Record excerpts ->
::::
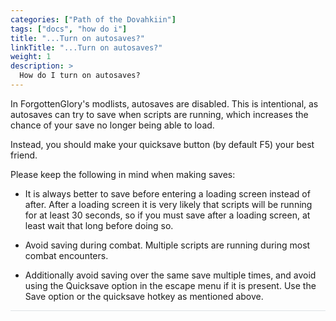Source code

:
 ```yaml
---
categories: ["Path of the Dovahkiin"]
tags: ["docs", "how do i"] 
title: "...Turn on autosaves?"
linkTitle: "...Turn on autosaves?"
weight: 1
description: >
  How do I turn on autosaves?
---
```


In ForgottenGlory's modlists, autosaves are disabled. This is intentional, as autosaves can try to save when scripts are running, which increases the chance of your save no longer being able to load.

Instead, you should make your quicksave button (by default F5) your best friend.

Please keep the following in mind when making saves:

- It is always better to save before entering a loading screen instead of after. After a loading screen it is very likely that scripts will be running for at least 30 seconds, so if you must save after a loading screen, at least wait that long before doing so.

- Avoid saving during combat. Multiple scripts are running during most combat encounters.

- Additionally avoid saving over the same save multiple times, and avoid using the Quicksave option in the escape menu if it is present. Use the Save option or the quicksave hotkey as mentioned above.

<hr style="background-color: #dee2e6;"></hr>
::::
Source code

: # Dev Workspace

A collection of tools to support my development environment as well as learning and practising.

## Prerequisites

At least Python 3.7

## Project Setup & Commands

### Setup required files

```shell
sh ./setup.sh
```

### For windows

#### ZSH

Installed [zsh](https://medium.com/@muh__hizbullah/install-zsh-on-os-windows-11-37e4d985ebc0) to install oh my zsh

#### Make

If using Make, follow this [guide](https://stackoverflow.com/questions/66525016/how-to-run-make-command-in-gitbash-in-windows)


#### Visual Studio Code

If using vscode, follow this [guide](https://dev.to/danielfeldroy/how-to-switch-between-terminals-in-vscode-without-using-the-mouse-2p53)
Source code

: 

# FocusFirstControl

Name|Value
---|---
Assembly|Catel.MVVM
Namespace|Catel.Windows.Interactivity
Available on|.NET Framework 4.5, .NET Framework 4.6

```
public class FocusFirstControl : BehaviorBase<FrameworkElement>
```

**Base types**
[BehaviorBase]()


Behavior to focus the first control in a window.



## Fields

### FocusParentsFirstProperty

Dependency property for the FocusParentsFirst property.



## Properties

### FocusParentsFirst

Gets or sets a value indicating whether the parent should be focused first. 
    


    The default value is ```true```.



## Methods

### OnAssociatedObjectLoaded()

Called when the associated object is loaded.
::::
Task statement ->
Find the lines above that contain the word "your" and collect them.

Problem solution ->
In ForgottenGlory's modlists, autosaves are disabled. This is intentional, as autosaves can try to save when scripts are running, which increases the chance of your save no longer being able to load.
Instead, you should make your quicksave button (by default F5) your best friend.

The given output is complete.